[Stored data entries]
────────────────
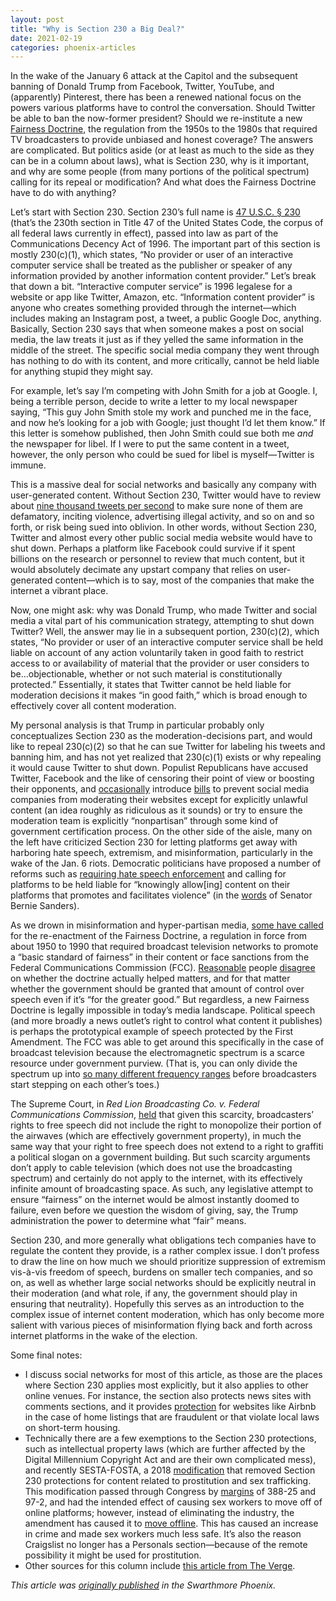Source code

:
 ```yaml
---
layout: post
title: "Why is Section 230 a Big Deal?"
date: 2021-02-19
categories: phoenix-articles
---
```


In the wake of the January 6 attack at the Capitol and the subsequent banning of Donald Trump from Facebook, Twitter, YouTube, and (apparently) Pinterest, there has been a renewed national focus on the powers various platforms have to control the conversation. Should Twitter be able to ban the now-former president? Should we re-institute a new [Fairness Doctrine](https://www.britannica.com/topic/Fairness-Doctrine), the regulation from the 1950s to the 1980s that required TV broadcasters to provide unbiased and honest coverage? The answers are complicated. But politics aside (or at least as much to the side as they can be in a column about laws), what is Section 230, why is it important, and why are some people (from many portions of the political spectrum) calling for its repeal or modification? And what does the Fairness Doctrine have to do with anything?

Let’s start with Section 230. Section 230’s full name is [47 U.S.C. § 230](https://www.law.cornell.edu/uscode/text/47/230) (that’s the 230th section in Title 47 of the United States Code, the corpus of all federal laws currently in effect), passed into law as part of the Communications Decency Act of 1996. The important part of this section is mostly 230(c)(1), which states, “No provider or user of an interactive computer service shall be treated as the publisher or speaker of any information provided by another information content provider.” Let’s break that down a bit. “Interactive computer service” is 1996 legalese for a website or app like Twitter, Amazon, etc. “Information content provider” is anyone who creates something provided through the internet—which includes making an Instagram post, a tweet, a public Google Doc, anything. Basically, Section 230 says that when someone makes a post on social media, the law treats it just as if they yelled the same information in the middle of the street. The specific social media company they went through has nothing to do with its content, and more critically, cannot be held liable for anything stupid they might say.

For example, let’s say I’m competing with John Smith for a job at Google. I, being a terrible person, decide to write a letter to my local newspaper saying, “This guy John Smith stole my work and punched me in the face, and now he’s looking for a job with Google; just thought I’d let them know.” If this letter is somehow published, then John Smith could sue both me *and* the newspaper for libel. If I were to put the same content in a tweet, however, the only person who could be sued for libel is myself—Twitter is immune. 

This is a massive deal for social networks and basically any company with user-generated content. Without Section 230, Twitter would have to review about [nine thousand tweets per second](https://www.internetlivestats.com/one-second/#tweets-band) to make sure none of them are defamatory, inciting violence, advertising illegal activity, and so on and so forth, or risk being sued into oblivion. In other words, without Section 230, Twitter and almost every other public social media website would have to shut down. Perhaps a platform like Facebook could survive if it spent billions on the research or personnel to review that much content, but it would absolutely decimate any upstart company that relies on user-generated content—which is to say, most of the companies that make the internet a vibrant place. 

Now, one might ask: why was Donald Trump, who made Twitter and social media a vital part of his communication strategy, attempting to shut down Twitter? Well, the answer may lie in a subsequent portion, 230(c)(2), which states, “No provider or user of an interactive computer service shall be held liable on account of any action voluntarily taken in good faith to restrict access to or availability of material that the provider or user considers to be…objectionable, whether or not such material is constitutionally protected.” Essentially, it states that Twitter cannot be held liable for moderation decisions it makes “in good faith,” which is broad enough to effectively cover all content moderation. 

My personal analysis is that Trump in particular probably only conceptualizes Section 230 as the moderation-decisions part, and would like to repeal 230(c)(2) so that he can sue Twitter for labeling his tweets and banning him, and has not yet realized that 230(c)(1) exists or why repealing it would cause Twitter to shut down. Populist Republicans have accused Twitter, Facebook and the like of censoring their point of view or boosting their opponents, and [occasionally](https://www.congress.gov/bill/116th-congress/senate-bill/1914) introduce [bills](https://www.congress.gov/bill/116th-congress/house-bill/4027/titles) to prevent social media companies from moderating their websites except for explicitly unlawful content (an idea roughly as ridiculous as it sounds) or try to ensure the moderation team is explicitly “nonpartisan” through some kind of government certification process. On the other side of the aisle, many on the left have criticized Section 230 for letting platforms get away with harboring hate speech, extremism, and misinformation, particularly in the wake of the Jan. 6 riots. Democratic politicians have proposed a number of reforms such as [requiring hate speech enforcement](https://www.theverge.com/2019/8/16/20808839/beto-orourke-section-230-communications-decency-act-2020-president-democrat-background-checks) and calling for platforms to be held liable for “knowingly allow\[ing] content on their platforms that promotes and facilitates violence” (in the [words](https://www.vox.com/policy-and-politics/2019/12/3/20965459/tech-2020-candidate-policies-section230-facebook-misinformation-hate-speech) of Senator Bernie Sanders).

As we drown in misinformation and hyper-partisan media, [some have called](https://slate.com/technology/2019/06/youtube-facebook-hate-speech-regulation-how.html) for the re-enactment of the Fairness Doctrine, a regulation in force from about 1950 to 1990 that required broadcast television networks to promote a “basic standard of fairness” in their content or face sanctions from the Federal Communications Commission (FCC). [Reasonable](https://www.cnn.com/2021/01/27/opinions/fairness-doctrine-wont-solve-disinformation-hemmer/index.html) people [disagree](https://fair.org/extra/the-fairness-doctrine/) on whether the doctrine actually helped matters, and for that matter whether the government should be granted that amount of control over speech even if it’s “for the greater good.” But regardless, a new Fairness Doctrine is legally impossible in today’s media landscape. Political speech (and more broadly a news outlet’s right to control what content it publishes) is perhaps the prototypical example of speech protected by the First Amendment. The FCC was able to get around this specifically in the case of broadcast television because the electromagnetic spectrum is a scarce resource under government purview. (That is, you can only divide the spectrum up into [so many different frequency ranges](https://www.ntia.doc.gov/files/ntia/publications/2003-allochrt.pdf) before broadcasters start stepping on each other’s toes.) 

The Supreme Court, in *Red Lion Broadcasting Co. v. Federal Communications Commission*, [held](https://www.mtsu.edu/first-amendment/article/117/red-lion-broadcasting-co-v-federal-communications-commission) that given this scarcity, broadcasters’ rights to free speech did not include the right to monopolize their portion of the airwaves (which are effectively government property), in much the same way that your right to free speech does not extend to a right to graffiti a political slogan on a government building. But such scarcity arguments don’t apply to cable television (which does not use the broadcasting spectrum) and certainly do not apply to the internet, with its effectively infinite amount of broadcasting space. As such, any legislative attempt to ensure “fairness” on the internet would be almost instantly doomed to failure, even before we question the wisdom of giving, say, the Trump administration the power to determine what “fair” means.

Section 230, and more generally what obligations tech companies have to regulate the content they provide, is a rather complex issue. I don’t profess to draw the line on how much we should prioritize suppression of extremism vis-à-vis freedom of speech, burdens on smaller tech companies, and so on, as well as whether large social networks should be explicitly neutral in their moderation (and what role, if any, the government should play in ensuring that neutrality). Hopefully this serves as an introduction to the complex issue of internet content moderation, which has only become more salient with various pieces of misinformation flying back and forth across internet platforms in the wake of the election.

Some final notes:

* I discuss social networks for most of this article, as those are the places where Section 230 applies most explicitly, but it also applies to other online venues. For instance, the section also protects news sites with comments sections, and it provides [protection](https://www.fastcompany.com/90391757/airbnb-should-be-legally-on-the-hook-for-illegal-rental-listings-hawaii-rep-says) for websites like Airbnb in the case of home listings that are fraudulent or that violate local laws on short-term housing.
* Technically there are a few exemptions to the Section 230 protections, such as intellectual property laws (which are further affected by the Digital Millennium Copyright Act and are their own complicated mess), and recently SESTA-FOSTA, a 2018 [modification](https://www.congress.gov/115/crpt/hrpt572/CRPT-115hrpt572-pt1.pdf) that removed Section 230 protections for content related to prostitution and sex trafficking. This modification passed through Congress by [margins](https://www.congress.gov/bill/115th-congress/house-bill/1865/actions) of 388-25 and 97-2, and had the intended effect of causing sex workers to move off of online platforms; however, instead of eliminating the industry, the amendment has caused it to [move offline](https://nyti.ms/35C5vLM). This has caused an increase in crime and made sex workers much less safe. It’s also the reason Craigslist no longer has a Personals section—because of the remote possibility it might be used for prostitution. 
* Other sources for this column include [this article from The Verge](https://www.theverge.com/21273768/section-230-explained-internet-speech-law-definition-guide-free-moderation).

_This article was [originally published](https://swarthmorephoenix.com/2021/02/19/why-is-section-230-a-big-deal/) in the Swarthmore Phoenix._

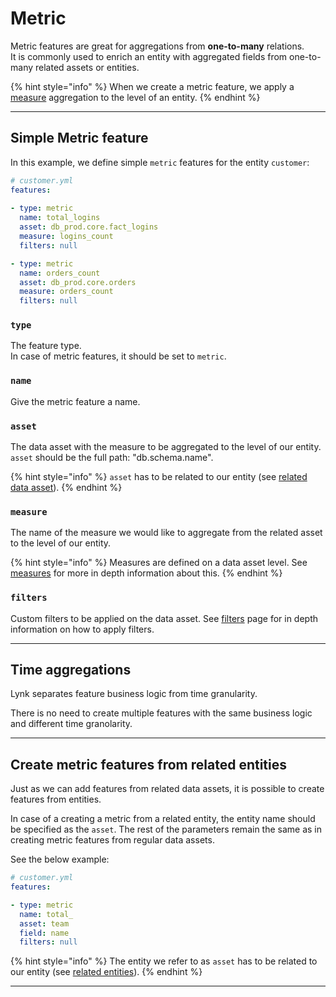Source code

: # Metric

Metric features are great for aggregations from **one-to-many** relations.\
It is commonly used to enrich an entity with aggregated fields from one-to-many related assets or entities.&#x20;

{% hint style="info" %}
When we create a metric feature, we apply a [measure](../data-assets.md#measures) aggregation to the level of an entity.
{% endhint %}

***

## Simple Metric feature

In this example, we define simple `metric` features for the entity `customer`:

```yaml
# customer.yml
features:
  
- type: metric
  name: total_logins
  asset: db_prod.core.fact_logins
  measure: logins_count
  filters: null

- type: metric
  name: orders_count
  asset: db_prod.core.orders
  measure: orders_count
  filters: null
```

### `type`

The feature type. \
In case of metric features, it should be set to `metric`.

### `name`

Give the metric feature a name.&#x20;

### `asset`

The data asset with the measure to be aggregated to the level of our entity.\
`asset` should be the full path: "db.schema.name".

{% hint style="info" %}
`asset` has to be related to our entity (see [related data asset](../entities/#related-assets)).
{% endhint %}

### `measure`

The name of the measure we would like to aggregate from the related asset to the level of our entity.&#x20;

{% hint style="info" %}
Measures are defined on a data asset level. See [measures](../data-assets.md#measures) for more in depth information about this.
{% endhint %}



### `filters`

Custom filters to be applied on the data asset. See [filters](../data-assets/filters.md) page for in depth information on how to apply filters.

***

## Time aggregations

Lynk separates feature business logic from time granularity.&#x20;

There is no need to create multiple features with the same business logic and different time granolarity.&#x20;





***



## Create metric features from related entities

Just as we can add features from related data assets, it is possible to create features from entities.

In case of a creating a metric from a related entity, the entity name should be specified as the `asset`. The rest of the parameters remain the same as in creating metric features from regular data assets.

See the below example:

```yaml
# customer.yml
features: 

- type: metric
  name: total_
  asset: team
  field: name
  filters: null
```

{% hint style="info" %}
The entity we refer to as `asset` has to be related to our entity (see [related entities](../entities/related-entities.md)).
{% endhint %}

***

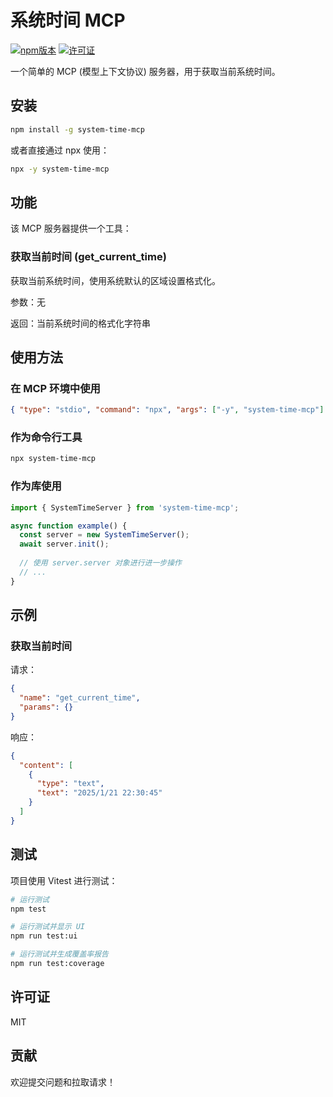 # 系统时间 MCP

[![npm版本](https://img.shields.io/npm/v/system-time-mcp.svg)](https://www.npmjs.com/package/system-time-mcp)
[![许可证](https://img.shields.io/npm/l/system-time-mcp.svg)](https://github.com/SzeMeng76/system-time-mcp/blob/main/LICENSE)

一个简单的 MCP (模型上下文协议) 服务器，用于获取当前系统时间。

## 安装

```bash
npm install -g system-time-mcp
```

或者直接通过 npx 使用：

```bash
npx -y system-time-mcp
```

## 功能

该 MCP 服务器提供一个工具：

### 获取当前时间 (get_current_time)

获取当前系统时间，使用系统默认的区域设置格式化。

参数：无

返回：当前系统时间的格式化字符串

## 使用方法

### 在 MCP 环境中使用

```json
{ "type": "stdio", "command": "npx", "args": ["-y", "system-time-mcp"] }
```

### 作为命令行工具

```bash
npx system-time-mcp
```

### 作为库使用

```javascript
import { SystemTimeServer } from 'system-time-mcp';

async function example() {
  const server = new SystemTimeServer();
  await server.init();
  
  // 使用 server.server 对象进行进一步操作
  // ...
}
```

## 示例

### 获取当前时间

请求：
```json
{
  "name": "get_current_time",
  "params": {}
}
```

响应：
```json
{
  "content": [
    {
      "type": "text",
      "text": "2025/1/21 22:30:45"
    }
  ]
}
```

## 测试

项目使用 Vitest 进行测试：

```bash
# 运行测试
npm test

# 运行测试并显示 UI
npm run test:ui

# 运行测试并生成覆盖率报告
npm run test:coverage
```

## 许可证

MIT

## 贡献

欢迎提交问题和拉取请求！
────────────────
**Exercise brief:**
Scan the records above, then copy out each line that mentions "type".

**Problem solution:**
- type: metric
- type: metric
### `type`
The feature type. \
- type: metric
{ "type": "stdio", "command": "npx", "args": ["-y", "system-time-mcp"] }
      "type": "text",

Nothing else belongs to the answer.